When the Italian photographer Ugo Mulas made his first trip to New York to visit artists’ studios in 1964, his first task was to find his mentor, Marcel Duchamp. According to Mulas historian Hendel Teicher the two seemed to have some fun on the town—Mulas captured a photo of the artist walking through Washington Square Park. But the visit was also intellectual. “He called upon Duchamp to continue his investigation into understanding,” Teicher said. “With Mulas, what his pictures are all about is understanding what you’re looking at.” Mulas tried to disappear into the fabric of each artist’s studio, and make something that gets to the heart of their work.

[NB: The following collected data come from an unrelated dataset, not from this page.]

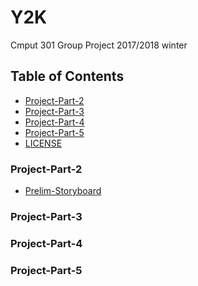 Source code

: # Y2K

Cmput 301 Group Project 2017/2018 winter

## Table of Contents
- [Project-Part-2](#project-part-2)
- [Project-Part-3](#project-part-3)
- [Project-Part-4](#project-part-4)
- [Project-Part-5](#project-part-5)
- [LICENSE](LICENSE)
<!-- toc -->
### Project-Part-2
 - [Prelim-Storyboard](doc/301STORYBOARD.png)


### Project-Part-3



### Project-Part-4


### Project-Part-5
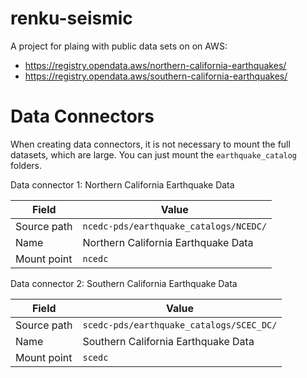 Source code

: # renku-seismic

A project for plaing with public data sets on on AWS:

* https://registry.opendata.aws/northern-california-earthquakes/
* https://registry.opendata.aws/southern-california-earthquakes/


# Data Connectors

When creating data connectors, it is not necessary to mount the full datasets, which are large. You can just mount the `earthquake_catalog` folders.

Data connector 1: Northern California Earthquake Data

| Field        | Value                                         |
|--------------|-----------------------------------------------|
| Source path  | `ncedc-pds/earthquake_catalogs/NCEDC/`        |
| Name         | Northern California Earthquake Data           |
| Mount point  | `ncedc`                                       |

Data connector 2: Southern California Earthquake Data

| Field        | Value                                         |
|--------------|-----------------------------------------------|
| Source path  | `scedc-pds/earthquake_catalogs/SCEC_DC/`      |
| Name         | Southern California Earthquake Data           |
| Mount point  | `scedc`                                       |
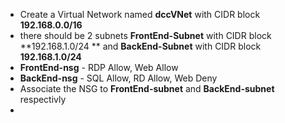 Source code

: - Create a Virtual Network named **dccVNet** with CIDR block **192.168.0.0/16**
- there should be 2 subnets **FrontEnd-Subnet** with CIDR block **192.168.1.0/24 ** and **BackEnd-Subnet** with CIDR block **192.168.1.0/24**
- **FrontEnd-nsg**    - RDP Allow, Web Allow
- **BackEnd-nsg**     - SQL Allow, RD Allow, Web Deny      
- Associate the NSG to **FrontEnd-subnet** and **BackEnd-subnet** respectivly
- 
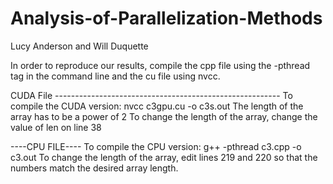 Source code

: # Analysis-of-Parallelization-Methods


Lucy Anderson and Will Duquette

In order to reproduce our results, compile the cpp file using the -pthread tag in the command line and the cu file using nvcc.

CUDA File --------------------------------------------------------
To compile the CUDA version: nvcc c3gpu.cu -o c3s.out
The length of the array has to be a power of 2
To change the length of the array, change the value of len on line 38

----CPU FILE----
To compile the CPU version: g++ -pthread  c3.cpp -o c3.out
To change the length of the array, edit lines 219 and 220 so that the numbers match the desired array length.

Over the course of his short life—he died in 1973 at the age of 45—Mulas took countless photographs, did graphic design work, and wrote books about art. But for an exhibition at Matthew Marks Gallery, Teicher decided to choose from the photos from those trips to America. “I thought it would be best to focus on his time in New York as an introduction [to his work],” she said. “It was really a wonderful time to get introduced to what the American artists were doing then in their studios.”

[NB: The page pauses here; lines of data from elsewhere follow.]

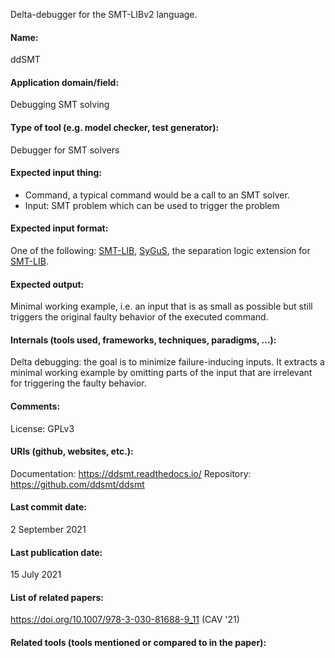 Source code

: Delta-debugger for the SMT-LIBv2 language.

#### Name:
ddSMT

#### Application domain/field:
Debugging
SMT solving

#### Type of tool (e.g. model checker, test generator):
Debugger for SMT solvers

#### Expected input thing:
- Command, a typical command would be a call to an SMT solver.
- Input: SMT problem which can be used to trigger the problem

#### Expected input format:
One of the following: [SMT-LIB](SMT-LIB.md), [SyGuS](SyGuS.md), the separation logic extension for [SMT-LIB](SMT-LIB.md).

#### Expected output:
Minimal working example, i.e. an input that is as small as possible but still triggers the original faulty behavior of the executed command.

#### Internals (tools used, frameworks, techniques, paradigms, ...):
Delta debugging: the goal is to minimize failure-inducing inputs. It extracts a minimal working example by omitting parts of the input that are irrelevant for triggering the faulty behavior.

#### Comments:
License: GPLv3

#### URIs (github, websites, etc.):
Documentation: https://ddsmt.readthedocs.io/
Repository: https://github.com/ddsmt/ddsmt

#### Last commit date:
2 September 2021

#### Last publication date:
15 July 2021

#### List of related papers:
https://doi.org/10.1007/978-3-030-81688-9_11 (CAV '21)

#### Related tools (tools mentioned or compared to in the paper):
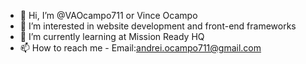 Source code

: - 👋 Hi, I’m @VAOcampo711 or Vince Ocampo
- 👀 I’m interested in website development and front-end frameworks
- 🌱 I’m currently learning at Mission Ready HQ
- 📫 How to reach me - Email:andrei.ocampo711@gmail.com

<!---
VAOcampo711/VAOcampo711 is a ✨ special ✨ repository because its `README.md` (this file) appears on your GitHub profile.
You can click the Preview link to take a look at your changes.
--->

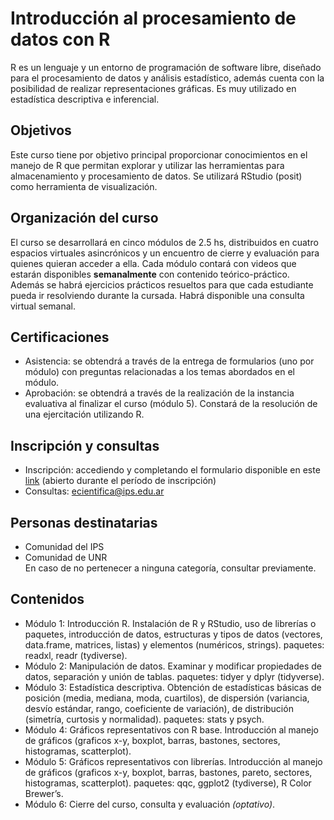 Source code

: # Introducción al procesamiento de datos con R
R es un lenguaje y un entorno de programación de software libre, diseñado para el procesamiento de datos y análisis estadístico, además cuenta con la posibilidad de realizar representaciones gráficas. Es muy utilizado en estadística descriptiva e inferencial.
## Objetivos
Este curso tiene por objetivo principal proporcionar conocimientos en el manejo de R que permitan explorar y utilizar las herramientas para almacenamiento y procesamiento de datos. Se utilizará RStudio (posit) como herramienta de visualización.
## Organización del curso
El curso se desarrollará en cinco módulos de 2.5 hs, distribuidos en cuatro espacios virtuales asincrónicos y un encuentro de cierre y evaluación para quienes quieran acceder a ella. Cada módulo contará con videos que estarán disponibles **semanalmente** con contenido teórico-práctico. Además se habrá ejercicios prácticos resueltos para que cada estudiante pueda ir resolviendo durante la cursada. Habrá disponible una consulta virtual semanal. 
## Certificaciones
- Asistencia: se obtendrá a través de la entrega de formularios (uno por módulo) con preguntas relacionadas a los temas abordados en el módulo.
- Aprobación: se obtendrá a través de la realización de la instancia evaluativa al finalizar el curso (módulo 5). Constará de la resolución de una ejercitación utilizando R.
## Inscripción y consultas
- Inscripción: accediendo y completando el formulario disponible en este [link](https://docs.google.com/forms/d/e/1FAIpQLSdD0akWEJtbIHHngwpWMLOcYisG8xHEEUysHYipp359C6vlDA/viewform?usp=pp_url) (abierto durante el período de inscripción)
- Consultas: ecientifica@ips.edu.ar
## Personas destinatarias
- Comunidad del IPS
- Comunidad de UNR  
En caso de no pertenecer a ninguna categoría, consultar previamente.
## Contenidos
- Módulo 1: Introducción  R. 
Instalación de R y RStudio, uso de librerías o paquetes, introducción de datos, estructuras y tipos de datos (vectores, data.frame, matrices, listas) y elementos (numéricos, strings). paquetes: readxl, readr (tydiverse).
- Módulo 2: Manipulación de datos.
Examinar y modificar propiedades de datos, separación y unión de tablas. paquetes: tidyer y dplyr (tidyverse).
- Módulo 3: Estadística descriptiva. 
Obtención de estadísticas básicas de posición (media, mediana, moda, cuartilos), de dispersión (variancia, desvío estándar, rango, coeficiente de variación), de distribución (simetría, curtosis y normalidad). paquetes: stats y psych.
- Módulo 4: Gráficos representativos con R base.
Introducción al manejo de gráficos (graficos x-y, boxplot, barras, bastones, sectores, histogramas, scatterplot).
- Módulo 5: Gráficos representativos con librerías.
Introducción al manejo de gráficos (graficos x-y, boxplot, barras, bastones, pareto, sectores, histogramas, scatterplot). paquetes: qqc, ggplot2 (tydiverse), R Color Brewer’s. 
- Módulo 6: Cierre del curso, consulta y evaluación _(optativo)_.
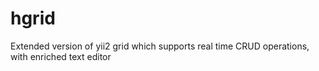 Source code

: # hgrid
Extended version of yii2 grid which supports real time CRUD operations, with enriched text editor
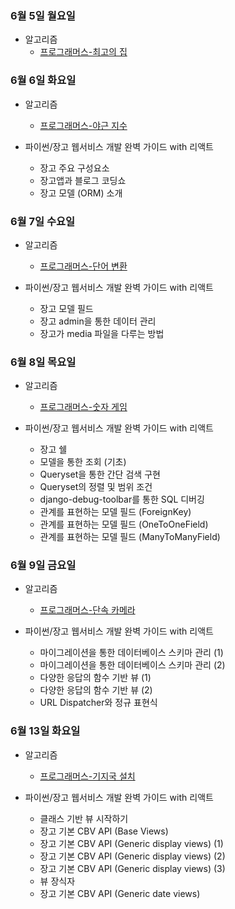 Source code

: ### 6월 5일 월요일

- 알고리즘
  - [프로그래머스-최고의 집](https://github.com/sc303030/algorithm_practice/blob/dff280724c9f55971c576c07a3610a16096b98ee/%ED%94%84%EB%A1%9C%EA%B7%B8%EB%9E%98%EB%A8%B8%EC%8A%A4/%5B%ED%94%84%EB%A1%9C%EA%B7%B8%EB%9E%98%EB%A8%B8%EC%8A%A4%5D%20%EC%B5%9C%EA%B3%A0%EC%9D%98%20%EC%A7%91%ED%95%A9%20%ED%8C%8C%EC%9D%B4%EC%8D%AC.md)

### 6월 6일 화요일

- 알고리즘
  - [프로그래머스-야근 지수](https://github.com/sc303030/algorithm_practice/blob/1f8e7866aeb846a94a95403e813a5ca01637098e/%ED%94%84%EB%A1%9C%EA%B7%B8%EB%9E%98%EB%A8%B8%EC%8A%A4/%5B%ED%94%84%EB%A1%9C%EA%B7%B8%EB%9E%98%EB%A8%B8%EC%8A%A4%5D%20%EC%95%BC%EA%B7%BC%20%EC%A7%80%EC%88%98%20%ED%8C%8C%EC%9D%B4%EC%8D%AC.md)

- 파이썬/장고 웹서비스 개발 완벽 가이드 with 리액트
  - 장고 주요 구성요소
  - 장고앱과 블로그 코딩쇼
  - 장고 모델 (ORM) 소개

### 6월 7일 수요일

- 알고리즘
  - [프로그래머스-단어 변환](https://github.com/sc303030/algorithm_practice/blob/1d5c89d361dbe15edb1af8e6dcd7fb4a6e7d55ea/%ED%94%84%EB%A1%9C%EA%B7%B8%EB%9E%98%EB%A8%B8%EC%8A%A4/%5B%ED%94%84%EB%A1%9C%EA%B7%B8%EB%9E%98%EB%A8%B8%EC%8A%A4%5D%20%EB%8B%A8%EC%96%B4%20%EB%B3%80%ED%99%98%20%ED%8C%8C%EC%9D%B4%EC%8D%AC.md)

- 파이썬/장고 웹서비스 개발 완벽 가이드 with 리액트
  - 장고 모델 필드
  - 장고 admin을 통한 데이터 관리
  - 장고가 media 파일을 다루는 방법

### 6월 8일 목요일

- 알고리즘
  - [프로그래머스-숫자 게임](https://github.com/sc303030/algorithm_practice/blob/e940d70d43bfa6ff0c6354f9eed9bfe5ae4d6a21/%ED%94%84%EB%A1%9C%EA%B7%B8%EB%9E%98%EB%A8%B8%EC%8A%A4/%5B%ED%94%84%EB%A1%9C%EA%B7%B8%EB%9E%98%EB%A8%B8%EC%8A%A4%5D%20%EC%88%AB%EC%9E%90%20%EA%B2%8C%EC%9E%84%20%ED%8C%8C%EC%9D%B4%EC%8D%AC.md)

- 파이썬/장고 웹서비스 개발 완벽 가이드 with 리액트
  - 장고 쉘
  - 모델을 통한 조회 (기초)
  - Queryset을 통한 간단 검색 구현
  - Queryset의 정렬 및 범위 조건
  - django-debug-toolbar를 통한 SQL 디버깅
  - 관계를 표현하는 모델 필드 (ForeignKey)
  - 관계를 표현하는 모델 필드 (OneToOneField)
  - 관계를 표현하는 모델 필드 (ManyToManyField)

### 6월 9일 금요일

- 알고리즘
  - [프로그래머스-단속 카메라](https://github.com/sc303030/algorithm_practice/blob/2bb4dae7a29fbf12bf71432e6fbbc6151fe72794/%ED%94%84%EB%A1%9C%EA%B7%B8%EB%9E%98%EB%A8%B8%EC%8A%A4/%5B%ED%94%84%EB%A1%9C%EA%B7%B8%EB%9E%98%EB%A8%B8%EC%8A%A4%5D%20%EB%8B%A8%EC%86%8D%20%EC%B9%B4%EB%A9%94%EB%9D%BC%20%ED%8C%8C%EC%9D%B4%EC%8D%AC.md)

- 파이썬/장고 웹서비스 개발 완벽 가이드 with 리액트

  - 마이그레이션을 통한 데이터베이스 스키마 관리 (1)
  - 마이그레이션을 통한 데이터베이스 스키마 관리 (2)
  - 다양한 응답의 함수 기반 뷰 (1)
  - 다양한 응답의 함수 기반 뷰 (2)
  - URL Dispatcher와 정규 표현식
  

### 6월 13일 화요일

- 알고리즘
  - [프로그래머스-기지국 설치](https://github.com/sc303030/algorithm_practice/blob/f746b0d6c660968a25f8bf7271f988a1c6f07f5d/%ED%94%84%EB%A1%9C%EA%B7%B8%EB%9E%98%EB%A8%B8%EC%8A%A4/%5B%ED%94%84%EB%A1%9C%EA%B7%B8%EB%9E%98%EB%A8%B8%EC%8A%A4%5D%20%EA%B8%B0%EC%A7%80%EA%B5%AD%20%EC%84%A4%EC%B9%98%20%ED%8C%8C%EC%9D%B4%EC%8D%AC.md)

- 파이썬/장고 웹서비스 개발 완벽 가이드 with 리액트
  - 클래스 기반 뷰 시작하기
  - 장고 기본 CBV API (Base Views)
  - 장고 기본 CBV API (Generic display views) (1)
  - 장고 기본 CBV API (Generic display views) (2)
  - 장고 기본 CBV API (Generic display views) (3)
  - 뷰 장식자
  - 장고 기본 CBV API (Generic date views)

The show, which runs through August 16, focuses on the visits he made with Andy Warhol, Robert Rauschenberg, Jasper Johns, Barnett Newman, Roy Lichtenstein, and Duchamp, and features the elegantly composed photographs of the giants of the New York School quietly working or regarding their own work. Mulas took humanizing photographs like this for plenty of other artists of the time, but Teicher chose this group of six for a specific reason. “They had a profound impact on his own work and on him,” she said. “He was able to capture the two sides of this artistic reality, which on one side is a lot of fun—the parties, the dancing. But on the other side is the seriousness of the artists, working hands on, silently, and individually.”